Return all of the data that follows precisely, leaving every image out.

• Data records
- Opening Delimiter -

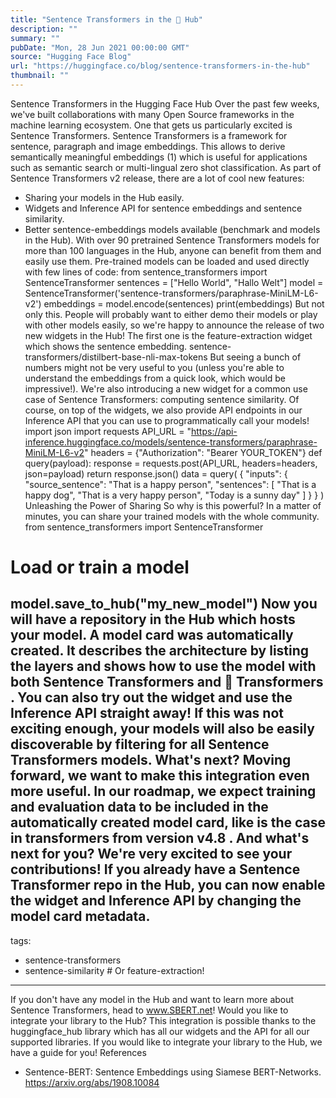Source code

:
 ```yaml
---
title: "Sentence Transformers in the 🤗 Hub"
description: ""
summary: ""
pubDate: "Mon, 28 Jun 2021 00:00:00 GMT"
source: "Hugging Face Blog"
url: "https://huggingface.co/blog/sentence-transformers-in-the-hub"
thumbnail: ""
---
```


Sentence Transformers in the Hugging Face Hub
Over the past few weeks, we've built collaborations with many Open Source frameworks in the machine learning ecosystem. One that gets us particularly excited is Sentence Transformers.
Sentence Transformers is a framework for sentence, paragraph and image embeddings. This allows to derive semantically meaningful embeddings (1) which is useful for applications such as semantic search or multi-lingual zero shot classification. As part of Sentence Transformers v2 release, there are a lot of cool new features:
- Sharing your models in the Hub easily.
- Widgets and Inference API for sentence embeddings and sentence similarity.
- Better sentence-embeddings models available (benchmark and models in the Hub).
With over 90 pretrained Sentence Transformers models for more than 100 languages in the Hub, anyone can benefit from them and easily use them. Pre-trained models can be loaded and used directly with few lines of code:
from sentence_transformers import SentenceTransformer
sentences = ["Hello World", "Hallo Welt"]
model = SentenceTransformer('sentence-transformers/paraphrase-MiniLM-L6-v2')
embeddings = model.encode(sentences)
print(embeddings)
But not only this. People will probably want to either demo their models or play with other models easily, so we're happy to announce the release of two new widgets in the Hub! The first one is the feature-extraction
widget which shows the sentence embedding.
sentence-transformers/distilbert-base-nli-max-tokens
But seeing a bunch of numbers might not be very useful to you (unless you're able to understand the embeddings from a quick look, which would be impressive!). We're also introducing a new widget for a common use case of Sentence Transformers: computing sentence similarity.
Of course, on top of the widgets, we also provide API endpoints in our Inference API that you can use to programmatically call your models!
import json
import requests
API_URL = "https://api-inference.huggingface.co/models/sentence-transformers/paraphrase-MiniLM-L6-v2"
headers = {"Authorization": "Bearer YOUR_TOKEN"}
def query(payload):
response = requests.post(API_URL, headers=headers, json=payload)
return response.json()
data = query(
{
"inputs": {
"source_sentence": "That is a happy person",
"sentences": [
"That is a happy dog",
"That is a very happy person",
"Today is a sunny day"
]
}
}
)
Unleashing the Power of Sharing
So why is this powerful? In a matter of minutes, you can share your trained models with the whole community.
from sentence_transformers import SentenceTransformer
# Load or train a model
model.save_to_hub("my_new_model")
Now you will have a repository in the Hub which hosts your model. A model card was automatically created. It describes the architecture by listing the layers and shows how to use the model with both Sentence Transformers
and 🤗 Transformers
. You can also try out the widget and use the Inference API straight away!
If this was not exciting enough, your models will also be easily discoverable by filtering for all Sentence Transformers
models.
What's next?
Moving forward, we want to make this integration even more useful. In our roadmap, we expect training and evaluation data to be included in the automatically created model card, like is the case in transformers
from version v4.8
.
And what's next for you? We're very excited to see your contributions! If you already have a Sentence Transformer
repo in the Hub, you can now enable the widget and Inference API by changing the model card metadata.
---
tags:
- sentence-transformers
- sentence-similarity # Or feature-extraction!
---
If you don't have any model in the Hub and want to learn more about Sentence Transformers, head to www.SBERT.net!
Would you like to integrate your library to the Hub?
This integration is possible thanks to the huggingface_hub
library which has all our widgets and the API for all our supported libraries. If you would like to integrate your library to the Hub, we have a guide for you!
References
- Sentence-BERT: Sentence Embeddings using Siamese BERT-Networks. https://arxiv.org/abs/1908.10084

- Closing Delimiter -

• Response area
Source code

:
 ```yaml
---
title: "Sentence Transformers in the 🤗 Hub"
description: ""
summary: ""
pubDate: "Mon, 28 Jun 2021 00:00:00 GMT"
source: "Hugging Face Blog"
url: "https://huggingface.co/blog/sentence-transformers-in-the-hub"
thumbnail: ""
---
```


Sentence Transformers in the Hugging Face Hub
Over the past few weeks, we've built collaborations with many Open Source frameworks in the machine learning ecosystem. One that gets us particularly excited is Sentence Transformers.
Sentence Transformers is a framework for sentence, paragraph and image embeddings. This allows to derive semantically meaningful embeddings (1) which is useful for applications such as semantic search or multi-lingual zero shot classification. As part of Sentence Transformers v2 release, there are a lot of cool new features:
- Sharing your models in the Hub easily.
- Widgets and Inference API for sentence embeddings and sentence similarity.
- Better sentence-embeddings models available (benchmark and models in the Hub).
With over 90 pretrained Sentence Transformers models for more than 100 languages in the Hub, anyone can benefit from them and easily use them. Pre-trained models can be loaded and used directly with few lines of code:
from sentence_transformers import SentenceTransformer
sentences = ["Hello World", "Hallo Welt"]
model = SentenceTransformer('sentence-transformers/paraphrase-MiniLM-L6-v2')
embeddings = model.encode(sentences)
print(embeddings)
But not only this. People will probably want to either demo their models or play with other models easily, so we're happy to announce the release of two new widgets in the Hub! The first one is the feature-extraction
widget which shows the sentence embedding.
sentence-transformers/distilbert-base-nli-max-tokens
But seeing a bunch of numbers might not be very useful to you (unless you're able to understand the embeddings from a quick look, which would be impressive!). We're also introducing a new widget for a common use case of Sentence Transformers: computing sentence similarity.
Of course, on top of the widgets, we also provide API endpoints in our Inference API that you can use to programmatically call your models!
import json
import requests
API_URL = "https://api-inference.huggingface.co/models/sentence-transformers/paraphrase-MiniLM-L6-v2"
headers = {"Authorization": "Bearer YOUR_TOKEN"}
def query(payload):
response = requests.post(API_URL, headers=headers, json=payload)
return response.json()
data = query(
{
"inputs": {
"source_sentence": "That is a happy person",
"sentences": [
"That is a happy dog",
"That is a very happy person",
"Today is a sunny day"
]
}
}
)
Unleashing the Power of Sharing
So why is this powerful? In a matter of minutes, you can share your trained models with the whole community.
from sentence_transformers import SentenceTransformer
# Load or train a model
model.save_to_hub("my_new_model")
Now you will have a repository in the Hub which hosts your model. A model card was automatically created. It describes the architecture by listing the layers and shows how to use the model with both Sentence Transformers
and 🤗 Transformers
. You can also try out the widget and use the Inference API straight away!
If this was not exciting enough, your models will also be easily discoverable by filtering for all Sentence Transformers
models.
What's next?
Moving forward, we want to make this integration even more useful. In our roadmap, we expect training and evaluation data to be included in the automatically created model card, like is the case in transformers
from version v4.8
.
And what's next for you? We're very excited to see your contributions! If you already have a Sentence Transformer
repo in the Hub, you can now enable the widget and Inference API by changing the model card metadata.
---
tags:
- sentence-transformers
- sentence-similarity # Or feature-extraction!
---
If you don't have any model in the Hub and want to learn more about Sentence Transformers, head to www.SBERT.net!
Would you like to integrate your library to the Hub?
This integration is possible thanks to the huggingface_hub
library which has all our widgets and the API for all our supported libraries. If you would like to integrate your library to the Hub, we have a guide for you!
References
- Sentence-BERT: Sentence Embeddings using Siamese BERT-Networks. https://arxiv.org/abs/1908.10084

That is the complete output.